Thomas Holt had a great session on "The market for malware". Thomas has been helping law enforcement with his research into this community/culture and shared some of his findings. In the past there have been talks about the Russian hacker scene. This one was a lot more detailed talk on the entire vertical and underground economy that fuels all sorts of badware. He detailed various roles, rules and functions, from the coder teams, the sales agent/promoter, to the seller, to the user (badguy) to the victim. He detailed how data was sold and how the community has it's own norms and expectations. The work he has done

It starts in a public forum, individuals can post code the the forum moderator and they will test the code, the moderator then writes back if the software works. if it works as advertised people start buying it and posting there own reviews. Then they can get discounts and all sort of perks.
It reminds me of the (old?) IRC channels or the (definitely old) BBS systems where you get credits for uploading, that you can use for downloading,

The bad guys treat the best customers very very well. There was an advertisement for customers for a party at a castle with free Sony VAIOs, and the very top buyers and referrers got class C Mercedes.

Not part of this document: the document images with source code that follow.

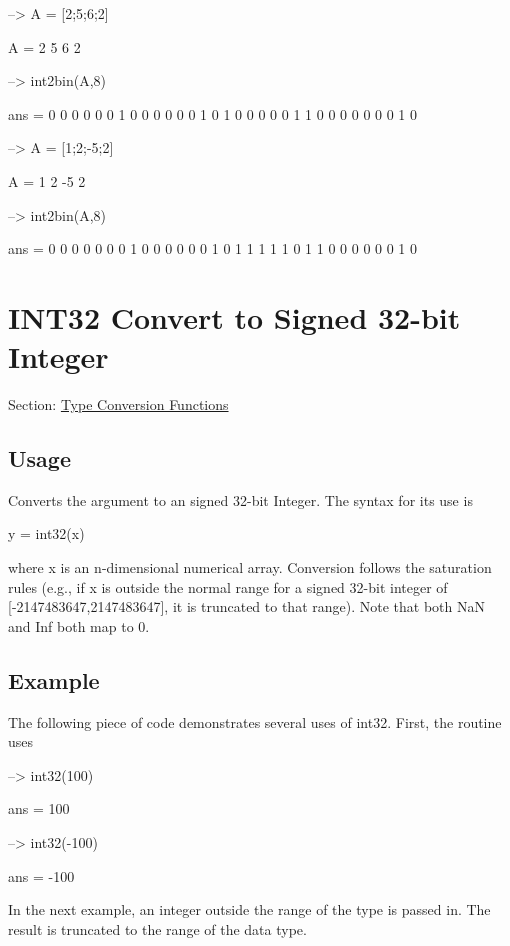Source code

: \begin{DoxyVerbInclude}
--> A = [2;5;6;2]

A = 
 2 
 5 
 6 
 2 

--> int2bin(A,8)

ans = 
 0 0 0 0 0 0 1 0 
 0 0 0 0 0 1 0 1 
 0 0 0 0 0 1 1 0 
 0 0 0 0 0 0 1 0 

--> A = [1;2;-5;2]

A = 
  1 
  2 
 -5 
  2 

--> int2bin(A,8)

ans = 
 0 0 0 0 0 0 0 1 
 0 0 0 0 0 0 1 0 
 1 1 1 1 1 0 1 1 
 0 0 0 0 0 0 1 0 
\end{DoxyVerbInclude}
 \hypertarget{typecast_int32}{}\section{I\-N\-T32 Convert to Signed 32-\/bit Integer}\label{typecast_int32}
Section\-: \hyperlink{sec_typecast}{Type Conversion Functions} \hypertarget{vtkwidgets_vtkxyplotwidget_Usage}{}\subsection{Usage}\label{vtkwidgets_vtkxyplotwidget_Usage}
Converts the argument to an signed 32-\/bit Integer. The syntax for its use is \begin{DoxyVerb}   y = int32(x)
\end{DoxyVerb}
 where {\ttfamily x} is an {\ttfamily n}-\/dimensional numerical array. Conversion follows the saturation rules (e.\-g., if {\ttfamily x} is outside the normal range for a signed 32-\/bit integer of {\ttfamily \mbox{[}-\/2147483647,2147483647\mbox{]}}, it is truncated to that range). Note that both {\ttfamily Na\-N} and {\ttfamily Inf} both map to 0. \hypertarget{variables_struct_Example}{}\subsection{Example}\label{variables_struct_Example}
The following piece of code demonstrates several uses of {\ttfamily int32}. First, the routine uses


\begin{DoxyVerbInclude}
--> int32(100)

ans = 
 100 

--> int32(-100)

ans = 
 -100 
\end{DoxyVerbInclude}


In the next example, an integer outside the range of the type is passed in. The result is truncated to the range of the data type.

"The Secrets of Malware" Valsmith and Delchi cDc/NSF from are both from offensivesecurity. Very cool site that takes malware samples from anyone, posts them in the forums, analyzes them and posts the analysis. So they talked about some trending data from questions they have been asking...like what type of packers are used the most (upx/pecompact/aspack/fsg/pepack). Or what type of compilers in order of prevalence (ms vc++, msvb, borland delphi). Then some more out of the box type questions came up...like what type of packer are the least frequently used (private-exe 1%, codesafe 1%, soft-defender 1%).

Delchi mentioned his goal is to have the intial analyis done and posted within 5 minutes of a malware sample upload. Seemed kind of ambitious, but he stepped through some of his process and the perl code he is using to drive the time to analysis down.